Freud's fascination with Moses was so
intense that he confessed to a friend that the prophet wouldn't let go of
his imagination. Freud struggled to finish his final book, Moses and
Monotheism, before the Nazis overran Vienna. The moral of Moses and
Monotheism is that resistance is possible. Moses, the "hero of
civilisation", renounces pleasure and desire in the name of something
greater and teaches others to do the same.
Review by Bryan Appleyard The Sunday Times, August 12, 2007
Sigmund Freud created the discipline of psychoanalysis. In reading, Freud
attempted to consume all of world history as if he would be satisfied with
nothing less than a psychoanalysis of the entire planet. What he was seeking
was universality. Psychoanalysis is the attempt to unearth the deep psychic
structures of humanity.
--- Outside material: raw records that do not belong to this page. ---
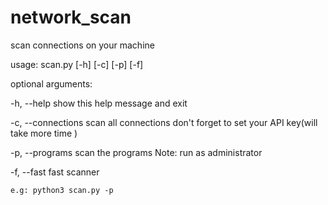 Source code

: # network_scan
scan connections on your machine 

usage: scan.py [-h] [-c] [-p] [-f]

optional arguments:
  
  -h, --help         show this help message and exit
  
  -c, --connections  scan all connections don't forget to set your API key(will take more time )
  
  -p, --programs     scan the programs Note: run as administrator
  
  -f, --fast         fast scanner
   
    e.g: python3 scan.py -p 
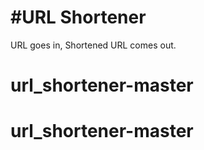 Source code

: #URL Shortener
===
URL goes in, Shortened URL comes out.
# url_shortener-master
# url_shortener-master
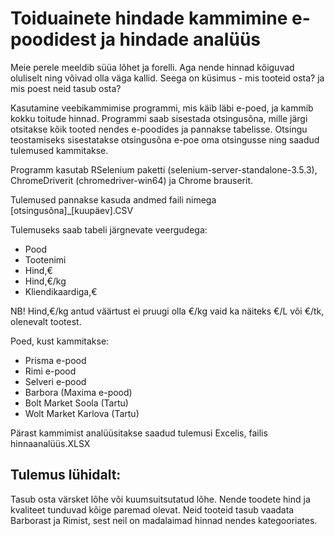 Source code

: # Toiduainete hindade kammimine e-poodidest ja hindade analüüs

Meie perele meeldib süüa lõhet ja forelli. Aga nende hinnad kõiguvad oluliselt ning võivad olla väga kallid. 
Seega on küsimus - mis tooteid osta? ja mis poest neid tasub osta?

Kasutamine veebikammimise programmi, mis käib läbi e-poed, ja kammib kokku toitude hinnad. Programmi saab sisestada otsingusõna, mille järgi otsitakse kõik tooted nendes e-poodides ja pannakse tabelisse. Otsingu teostamiseks sisestatakse otsingusõna e-poe oma otsingusse ning saadud tulemused kammitakse.

Programm kasutab RSelenium paketti (selenium-server-standalone-3.5.3), ChromeDriverit (chromedriver-win64) ja Chrome brauserit.

Tulemused pannakse kasuda andmed faili nimega [otsingusõna]_[kuupäev].CSV

Tulemuseks saab tabeli järgnevate veergudega: 
* Pood
* Tootenimi
* Hind,€
* Hind,€/kg
* Kliendikaardiga,€

NB! Hind,€/kg antud väärtust ei pruugi olla €/kg vaid ka näiteks €/L või €/tk, olenevalt tootest.

Poed, kust kammitakse: 
* Prisma e-pood
* Rimi e-pood
* Selveri e-pood
* Barbora (Maxima e-pood)
* Bolt Market Soola (Tartu)
* Wolt Market Karlova (Tartu)

Pärast kammimist analüüsitakse saadud tulemusi Excelis, failis hinnaanalüüs.XLSX

## Tulemus lühidalt:

Tasub osta värsket lõhe või kuumsuitsutatud lõhe. Nende toodete hind ja kvaliteet tunduvad kõige paremad olevat.
Neid tooteid tasub vaadata Barborast ja Rimist, sest neil on madalaimad hinnad nendes kategooriates.

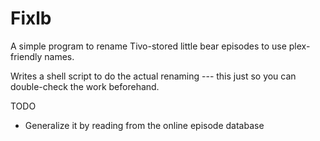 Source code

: Fixlb
=====

A simple program to rename Tivo-stored little bear episodes to use plex-friendly names.

Writes a shell script to do the actual renaming --- this just so you can double-check the work beforehand.

TODO

* Generalize it by reading from the online episode database 
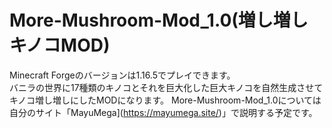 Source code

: # More-Mushroom-Mod_1.0(増し増しキノコMOD)


Minecraft Forgeのバージョンは1.16.5でプレイできます。<br>
バニラの世界に17種類のキノコとそれを巨大化した巨大キノコを自然生成させてキノコ増し増しにしたMODになります。
More-Mushroom-Mod_1.0については自分のサイト「MayuMega](https://mayumega.site/)」で説明する予定です。

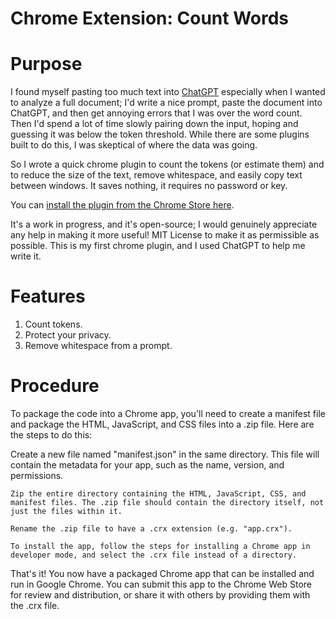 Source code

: # Chrome Extension:  Count Words

# Purpose

I found myself pasting too much text into [ChatGPT](https://chat.openai.com/) especially when I wanted to analyze a full document; I'd write a nice prompt, paste the document into ChatGPT, and then get annoying errors that I was over the word count.  Then I'd spend a lot of time slowly pairing down the input, hoping and guessing it was below the token threshold.   While there are some plugins built to do this, I was skeptical of where the data was going.

So I wrote a quick chrome plugin to count the tokens (or estimate them) and to reduce the size of the text, remove whitespace, and easily copy text between windows. It saves nothing, it requires no password or key.

You can [install the plugin from the Chrome Store here](https://chrome.google.com/webstore/detail/token-counter/piokpegenmfhmijblebapnpdkpkjapfk).

It's a work in progress, and it's open-source; I would genuinely appreciate any help in making it more useful! MIT License to make it as permissible as possible. This is my first chrome plugin, and I used ChatGPT to help me write it.

# Features

1. Count tokens.
2. Protect your privacy.
3. Remove whitespace from a prompt.  

# Procedure

To package the code into a Chrome app, you'll need to create a manifest file and package the HTML, JavaScript, and CSS files into a .zip file. Here are the steps to do this:

Create a new file named "manifest.json" in the same directory. This file will contain the metadata for your app, such as the name, version, and permissions. 

    Zip the entire directory containing the HTML, JavaScript, CSS, and manifest files. The .zip file should contain the directory itself, not just the files within it.

    Rename the .zip file to have a .crx extension (e.g. "app.crx").

    To install the app, follow the steps for installing a Chrome app in developer mode, and select the .crx file instead of a directory.

That's it! You now have a packaged Chrome app that can be installed and run in Google Chrome. You can submit this app to the Chrome Web Store for review and distribution, or share it with others by providing them with the .crx file.
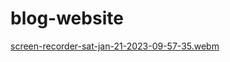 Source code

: # blog-website


[screen-recorder-sat-jan-21-2023-09-57-35.webm](https://user-images.githubusercontent.com/77312640/213843744-e4428540-b3b1-4f29-bc7f-ef4b270b2407.webm)
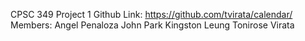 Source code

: CPSC 349 Project 1
Github Link: https://github.com/tvirata/calendar/
Members:
Angel Penaloza
John Park
Kingston Leung
Tonirose Virata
He sought laws of the psyche as solid as those of
physics.
Freud saw tyranny as an entirely predictable product of the
need to seek consolation and escape from one's own predicament by placing
one's destiny in the hands of the dictator/father.
Mark Edmundson
celebrates the possibility of the truly self-aware person "continually in
the process of deconstructing various god replacements and returning once
again to a more sceptical and ironic middle ground". Such people cannot fall
for tyranny.
This seems to replay a familiar religious myth of
transfiguration and saves Freud's greatness. Edmundson portrays him as a
great prophet and moralist. Freud's death was the death of a prophet.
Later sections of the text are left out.